Changing epoch size and resulting number of epochs when running train.py

Question

Changing epoch size and resulting number of epochs when running train.py

benliu961 opened this issue 2 years ago · 3 comments

Hello,

I am trying to fine tune a stockfish model with my training dataset of about 400 million positions and validation dataset of about 50 million positions. When I tried running it with "python train.py --batch-size 16384 --threads 2 --num-workers 2 --gpus 1 train_data.binpack val_data.binpack" I ended up getting 999 epochs which seems to be way too large.

How would I best run train.py? I assume that I would set epoch size and validation size to something other than the default, but I am not sure what I should change it to. I also don't know how to affect the resulting total number of epochs.

Thank you!

Answer 1 · 2023-04-07T19:12:05.000Z

We defined an epoch to be 100M samples because the typical definition (size of the dataset) is useless as a metric. Also I believe default validation step size is 1M it doesn't really matter overall, validation steps don't impact the network in any way. For the current network architecture it takes around 400-600 epochs to reach saturation.

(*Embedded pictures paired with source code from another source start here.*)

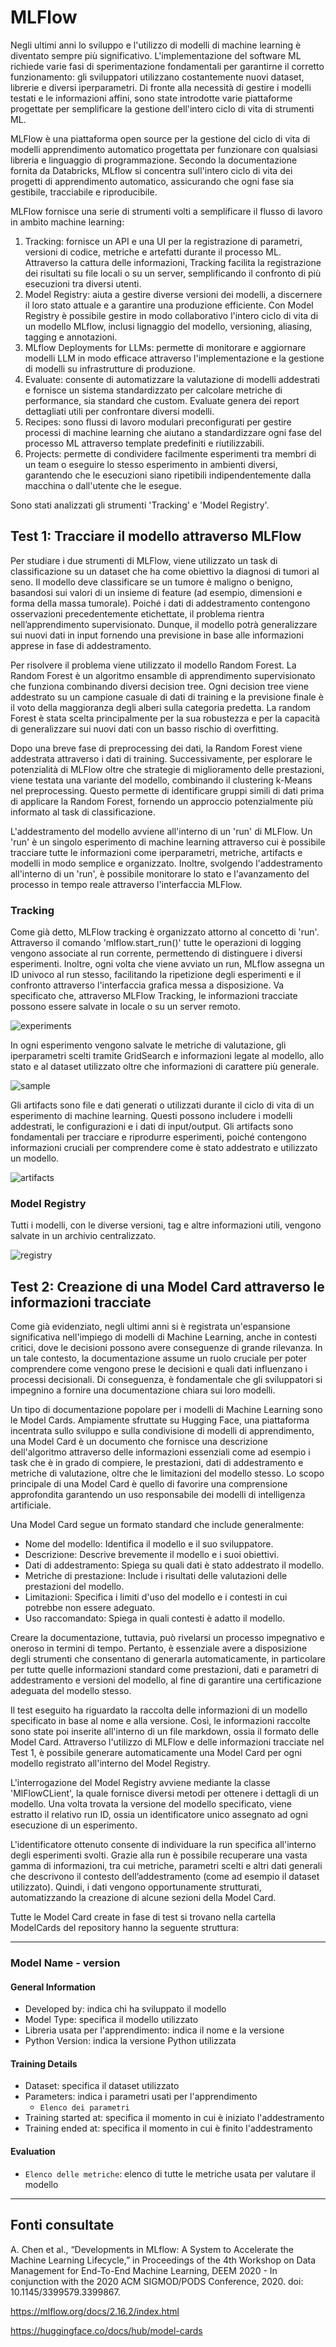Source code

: # MLFlow
Negli ultimi anni lo sviluppo e l'utilizzo di modelli di machine learning è diventato sempre più significativo. L'implementazione del software ML richiede varie fasi di sperimentazione fondamentali per garantirne il corretto funzionamento: gli sviluppatori utilizzano costantemente nuovi dataset, librerie e diversi iperparametri. Di fronte alla necessità di gestire i modelli testati e le informazioni affini, sono state introdotte varie piattaforme progettate per semplificare la gestione dell'intero ciclo di vita di strumenti ML.

MLFlow è una piattaforma open source per la gestione del ciclo di vita di modelli apprendimento automatico progettata per funzionare con qualsiasi libreria e linguaggio di programmazione. Secondo la documentazione fornita da Databricks, MLflow si concentra sull'intero ciclo di vita dei progetti di apprendimento automatico, assicurando che ogni fase sia gestibile, tracciabile e riproducibile.

MLFlow fornisce una serie di strumenti volti a semplificare il flusso di lavoro in ambito machine learning:
1. Tracking: fornisce un API e una UI per la registrazione di parametri, versioni di codice, metriche e artefatti durante il processo ML. Attraverso la cattura delle informazioni, Tracking facilita la registrazione dei risultati su file locali o su un server, semplificando il confronto di più esecuzioni tra diversi utenti.
2. Model Registry: aiuta a gestire diverse versioni dei modelli, a discernere il loro stato attuale e a garantire una produzione efficiente. Con Model Registry è possibile gestire in modo collaborativo l'intero ciclo di vita di un modello MLflow, inclusi lignaggio del modello, versioning, aliasing, tagging e annotazioni.
3. MLflow Deployments for LLMs:  permette di monitorare e aggiornare modelli LLM in modo efficace attraverso l'implementazione e la gestione di modelli su infrastrutture di produzione.
4. Evaluate: consente di automatizzare la valutazione di modelli addestrati e fornisce un sistema standardizzato per calcolare metriche di performance, sia standard che custom. Evaluate genera dei report dettagliati utili per confrontare diversi modelli.
5. Recipes: sono flussi di lavoro modulari preconfigurati per gestire processi di machine learning che aiutano a standardizzare ogni fase del processo ML attraverso template predefiniti e riutilizzabili.
6. Projects: permette di condividere facilmente esperimenti tra membri di un team o eseguire lo stesso esperimento in ambienti diversi, garantendo che le esecuzioni siano ripetibili indipendentemente dalla macchina o dall'utente che le esegue.

Sono stati analizzati gli strumenti 'Tracking' e 'Model Registry'.

## Test 1: Tracciare il modello attraverso MLFlow
Per studiare i due strumenti di MLFlow, viene utilizzato un task di classificazione su un dataset che ha come obiettivo la diagnosi di tumori al seno. Il modello deve classificare se un tumore è maligno o benigno, basandosi sui valori di un insieme di feature (ad esempio, dimensioni e forma della massa tumorale). Poiché i dati di addestramento contengono osservazioni precedentemente etichettate, il problema rientra nell’apprendimento supervisionato. Dunque, il modello potrà generalizzare sui nuovi dati in input fornendo una previsione in base alle informazioni apprese in fase di addestramento. 

Per risolvere il problema viene utilizzato il modello Random Forest. La Random Forest è un algoritmo ensamble di apprendimento supervisionato che funziona combinando diversi decision tree. Ogni decision tree viene addestrato su un campione casuale di dati di training e la previsione finale è il voto della maggioranza degli alberi sulla categoria predetta. La random Forest è stata scelta principalmente per la sua robustezza e per la capacità di generalizzare sui nuovi dati con un basso rischio di overfitting.

Dopo una breve fase di preprocessing dei dati, la Random Forest viene addestrata attraverso i dati di training. Successivamente, per esplorare le potenzialità di MLFlow oltre che strategie di miglioramento delle prestazioni, viene testata una variante del modello, combinando il clustering k-Means nel preprocessing. Questo permette di identificare gruppi simili di dati prima di applicare la Random Forest, fornendo un approccio potenzialmente più informato al task di classificazione. 

L'addestramento del modello avviene all'interno di un 'run' di MLFlow. Un 'run' è un singolo esperimento di machine learning attraverso cui è possibile tracciare tutte le informazioni come iperparametri, metriche, artifacts e modelli in modo semplice e organizzato. Inoltre, svolgendo l'addestramento all'interno di un 'run', è possibile monitorare lo stato e l'avanzamento del processo in tempo reale attraverso l'interfaccia MLFlow. 

### Tracking
Come già detto, MLFlow tracking è organizzato attorno al concetto di 'run'. Attraverso il comando 'mlflow.start_run()' tutte le operazioni di logging vengono associate al run corrente, permettendo di distinguere i diversi esperimenti. Inoltre, ogni volta che viene avviato un run, MLflow assegna un ID univoco al run stesso, facilitando la ripetizione degli esperimenti e il confronto attraverso l'interfaccia grafica messa a disposizione. Va specificato che, attraverso MLFlow Tracking, le informazioni tracciate possono essere salvate in locale o su un server remoto.

![experiments](/Evaluation/img/experiments.png)

In ogni esperimento vengono salvate le metriche di valutazione, gli iperparametri scelti tramite GridSearch e informazioni legate al modello, allo stato e al dataset utilizzato oltre che informazioni di carattere più generale. 

![sample](/Evaluation/img/sample.png)

Gli artifacts sono file e dati generati o utilizzati durante il ciclo di vita di un esperimento di machine learning. Questi possono includere i modelli addestrati, le configurazioni e i dati di input/output. Gli artifacts sono fondamentali per tracciare e riprodurre esperimenti, poiché contengono informazioni cruciali per comprendere come è stato addestrato e utilizzato un modello.

![artifacts](/Evaluation/img/artifacts.png)

### Model Registry

Tutti i modelli, con le diverse versioni, tag e altre informazioni utili, vengono salvate in un archivio centralizzato. 

![registry](/Evaluation/img/registry.png)

## Test 2: Creazione di una Model Card attraverso le informazioni tracciate
Come già evidenziato, negli ultimi anni si è registrata un'espansione significativa nell'impiego di modelli di Machine Learning, anche in contesti critici, dove le decisioni possono avere conseguenze di grande rilevanza. In un tale contesto, la documentazione assume un ruolo cruciale per poter comprendere come vengono prese le decisioni e quali dati influenzano i processi decisionali. Di conseguenza, è fondamentale che gli sviluppatori si impegnino a fornire una documentazione chiara sui loro modelli.

Un tipo di documentazione popolare per i modelli di Machine Learning sono le Model Cards. Ampiamente sfruttate su Hugging Face, una piattaforma incentrata sullo sviluppo e sulla condivisione di modelli di apprendimento, una Model Card è un documento che fornisce una descrizione dell'algoritmo attraverso delle informazioni essenziali come ad esempio i task che è in grado di compiere, le prestazioni, dati di addestramento e metriche di valutazione, oltre che le limitazioni del modello stesso. Lo scopo principale di una Model Card è quello di favorire una comprensione approfondita garantendo un uso responsabile dei modelli di intelligenza artificiale.

Una Model Card segue un formato standard che include generalmente:
- Nome del modello: Identifica il modello e il suo sviluppatore.
- Descrizione: Descrive brevemente il modello e i suoi obiettivi.
- Dati di addestramento: Spiega su quali dati è stato addestrato il modello.
- Metriche di prestazione: Include i risultati delle valutazioni delle prestazioni del modello.
- Limitazioni: Specifica i limiti d'uso del modello e i contesti in cui potrebbe non essere adeguato.
- Uso raccomandato: Spiega in quali contesti è adatto il modello.

Creare la documentazione, tuttavia, può rivelarsi un processo impegnativo e oneroso in termini di tempo. Pertanto, è essenziale avere a disposizione degli strumenti che consentano di generarla automaticamente, in particolare per tutte quelle informazioni standard come prestazioni, dati e parametri di addestramento e versioni del modello, al fine di garantire una certificazione adeguata del modello stesso.

Il test eseguito ha riguardato la raccolta delle informazioni di un modello specificato in base al nome e alla versione. Così, le informazioni raccolte sono state poi inserite all'interno di un file markdown, ossia il formato delle Model Card. Attraverso l'utilizzo di MLFlow e delle informazioni tracciate nel Test 1, è possibile generare automaticamente una Model Card per ogni modello registrato all'interno del Model Registry. 

L'interrogazione del Model Registry avviene mediante la classe 'MlFlowCLient', la quale fornisce diversi metodi per ottenere i dettagli di un modello. Una volta trovata la versione del modello specificato, viene estratto il relativo run ID, ossia un identificatore unico assegnato ad ogni esecuzione di un esperimento. 

L'identificatore ottenuto consente di individuare la run specifica all'interno degli esperimenti svolti. Grazie alla run è possibile recuperare una vasta gamma di informazioni, tra cui metriche, parametri scelti e altri dati generali che descrivono il contesto dell’addestramento (come ad esempio il dataset utilizzato). Quindi, i dati vengono opportunamente strutturati, automatizzando la creazione di alcune sezioni della Model Card.

Tutte le Model Card create in fase di test si trovano nella cartella ModelCards del repository hanno la seguente struttura:

---
### Model Name - version
#### General Information 
- Developed by: indica chi ha sviluppato il modello
- Model Type: specifica il modello utilizzato
- Libreria usata per l'apprendimento: indica il nome e la versione
- Python Version: indica la versione Python utilizzata
#### Training Details
- Dataset: specifica il dataset utilizzato
- Parameters: indica i parametri usati per l'apprendimento
   - `Elenco dei parametri`
- Training started at: specifica il momento in cui è iniziato l'addestramento
- Training ended at: specifica il momento in cui è finito l'addestramento
#### Evaluation
   - `Elenco delle metriche`: elenco di tutte le metriche usata per valutare il modello
---

## Fonti consultate
A. Chen et al., “Developments in MLflow: A System to Accelerate the Machine Learning Lifecycle,” in Proceedings of the 4th Workshop on Data Management for End-To-End Machine Learning, DEEM 2020 - In conjunction with the 2020 ACM SIGMOD/PODS Conference, 2020. doi: 10.1145/3399579.3399867.

https://mlflow.org/docs/2.16.2/index.html

https://huggingface.co/docs/hub/model-cards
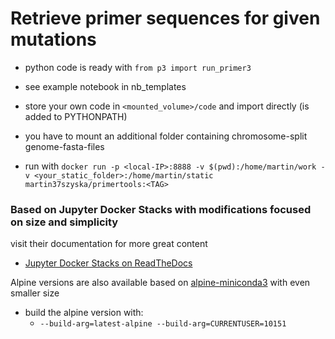 # Retrieve primer sequences for given mutations

+ python code is ready with `from p3 import run_primer3`

+ see example notebook in nb_templates

+ store your own code in `<mounted_volume>/code` and import directly (is added to PYTHONPATH)

+ you have to mount an additional folder containing chromosome-split genome-fasta-files

+ run with `docker run -p <local-IP>:8888 -v $(pwd):/home/martin/work -v <your_static_folder>:/home/martin/static martin37szyska/primertools:<TAG>`



### Based on Jupyter Docker Stacks with modifications focused on size and simplicity

visit their documentation for more great content
* [Jupyter Docker Stacks on ReadTheDocs](http://jupyter-docker-stacks.readthedocs.io/en/latest/index.html)

Alpine versions are also available based on [alpine-miniconda3](https://hub.docker.com/r/frolvlad/alpine-miniconda3) with even smaller size

+ build the alpine version with:
    * `--build-arg=latest-alpine --build-arg=CURRENTUSER=10151`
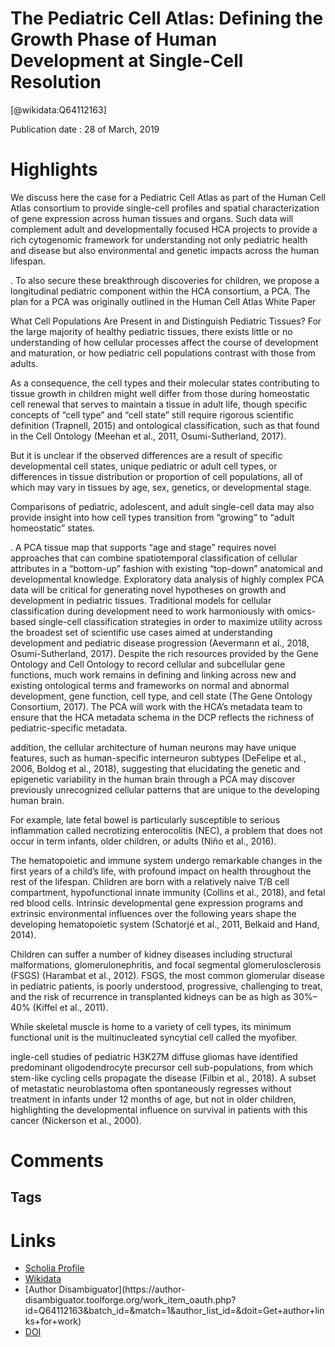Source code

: 
The Pediatric Cell Atlas: Defining the Growth Phase of Human Development at Single-Cell Resolution
==================================================================================================
  
  [@wikidata:Q64112163]  
  
Publication date : 28 of March, 2019  

# Highlights
We discuss here the case for a Pediatric Cell Atlas as part of the Human Cell Atlas consortium to provide single-cell profiles and spatial characterization of gene expression across human tissues and organs. Such data will complement adult and developmentally focused HCA projects to provide a rich cytogenomic framework for understanding not only pediatric health and disease but also environmental and genetic impacts across the human lifespan.

. To also secure these breakthrough discoveries for children, we propose a longitudinal pediatric component within the HCA consortium, a PCA. The plan for a PCA was originally outlined in the Human Cell Atlas White Paper 

What Cell Populations Are Present in and Distinguish Pediatric Tissues?
For the large majority of healthy pediatric tissues, there exists little or no understanding of how cellular processes affect the course of development and maturation, or how pediatric cell populations contrast with those from adults.

As a consequence, the cell types and their molecular states contributing to tissue growth in children might well differ from those during homeostatic cell renewal that serves to maintain a tissue in adult life, though specific concepts of “cell type” and “cell state” still require rigorous scientific definition (Trapnell, 2015) and ontological classification, such as that found in the Cell Ontology (Meehan et al., 2011, Osumi-Sutherland, 2017). 

But it is unclear if the observed differences are a result of specific developmental cell states, unique pediatric or adult cell types, or differences in tissue distribution or proportion of cell populations, all of which may vary in tissues by age, sex, genetics, or developmental stage. 

Comparisons of pediatric, adolescent, and adult single-cell data may also provide insight into how cell types transition from “growing” to “adult homeostatic” states.

. A PCA tissue map that supports “age and stage” requires novel approaches that can combine spatiotemporal classification of cellular attributes in a “bottom-up” fashion with existing “top-down” anatomical and developmental knowledge. Exploratory data analysis of highly complex PCA data will be critical for generating novel hypotheses on growth and development in pediatric tissues. Traditional models for cellular classification during development need to work harmoniously with omics-based single-cell classification strategies in order to maximize utility across the broadest set of scientific use cases aimed at understanding development and pediatric disease progression (Aevermann et al., 2018, Osumi-Sutherland, 2017). Despite the rich resources provided by the Gene Ontology and Cell Ontology to record cellular and subcellular gene functions, much work remains in defining and linking across new and existing ontological terms and frameworks on normal and abnormal development, gene function, cell type, and cell state (The Gene Ontology Consortium, 2017). The PCA will work with the HCA’s metadata team to ensure that the HCA metadata schema in the DCP reflects the richness of pediatric-specific metadata.


 addition, the cellular architecture of human neurons may have unique features, such as human-specific interneuron subtypes (DeFelipe et al., 2006, Boldog et al., 2018), suggesting that elucidating the genetic and epigenetic variability in the human brain through a PCA may discover previously unrecognized cellular patterns that are unique to the developing human brain.

 For example, late fetal bowel is particularly susceptible to serious inflammation called necrotizing enterocolitis (NEC), a problem that does not occur in term infants, older children, or adults (Niño et al., 2016).


 The hematopoietic and immune system undergo remarkable changes in the first years of a child’s life, with profound impact on health throughout the rest of the lifespan. Children are born with a relatively naive T/B cell compartment, hypofunctional innate immunity (Collins et al., 2018), and fetal red blood cells. Intrinsic developmental gene expression programs and extrinsic environmental influences over the following years shape the developing hematopoietic system (Schatorjé et al., 2011, Belkaid and Hand, 2014).

 Children can suffer a number of kidney diseases including structural malformations, glomerulonephritis, and focal segmental glomerulosclerosis (FSGS) (Harambat et al., 2012). FSGS, the most common glomerular disease in pediatric patients, is poorly understood, progressive, challenging to treat, and the risk of recurrence in transplanted kidneys can be as high as 30%–40% (Kiffel et al., 2011). 

 While skeletal muscle is home to a variety of cell types, its minimum functional unit is the multinucleated syncytial cell called the myofiber.

 ingle-cell studies of pediatric H3K27M diffuse gliomas have identified predominant oligodendrocyte precursor cell sub-populations, from which stem-like cycling cells propagate the disease (Filbin et al., 2018). A subset of metastatic neuroblastoma often spontaneously regresses without treatment in infants under 12 months of age, but not in older children, highlighting the developmental influence on survival in patients with this cancer (Nickerson et al., 2000).

 

# Comments

## Tags

# Links
  
 * [Scholia Profile](https://scholia.toolforge.org/work/Q64112163)  
 * [Wikidata](https://www.wikidata.org/wiki/Q64112163)  
 * [Author Disambiguator](https://author-
disambiguator.toolforge.org/work_item_oauth.php?id=Q64112163&batch_id=&match=1&author_list_id=&doit=Get+author+links+for+work)  
 * [DOI](https://doi.org/10.1016/J.DEVCEL.2019.03.001)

see https://github.com/glinscott/nnue-pytorch/wiki/Basic-training-procedure-(train.py), official-stockfish/Stockfish@c079acc, (and maybe https://github.com/glinscott/nnue-pytorch/wiki/Basic-training-procedure-(easy_train.py) )

Answer 2 · 2023-04-07T21:00:49.000Z

We defined an epoch to be 100M samples because the typical definition (size of the dataset) is useless as a metric. Also I believe default validation step size is 1M it doesn't really matter overall, validation steps don't impact the network in any way. For the current network architecture it takes around 400-600 epochs to reach saturation.

see https://github.com/glinscott/nnue-pytorch/wiki/Basic-training-procedure-(train.py), official-stockfish/Stockfish@c079acc, (and maybe https://github.com/glinscott/nnue-pytorch/wiki/Basic-training-procedure-(easy_train.py) )

Is this really a good decision to change what an epoch is? Since the definition contradicts the definition established by the majority of the ML community. Wouldn't it be better to define it as some other term: iteration/data_step, perhaps?

Answer 3 · 2023-04-07T21:21:22.000Z

iteration has a well established meaning, that is processing of one batch. data_step doesn't tell me anything. Whatever we choose will clash with pytorch naming at API level. I'd rather the ML community makes actually useful definitions rather than us trying to fix their mistakes.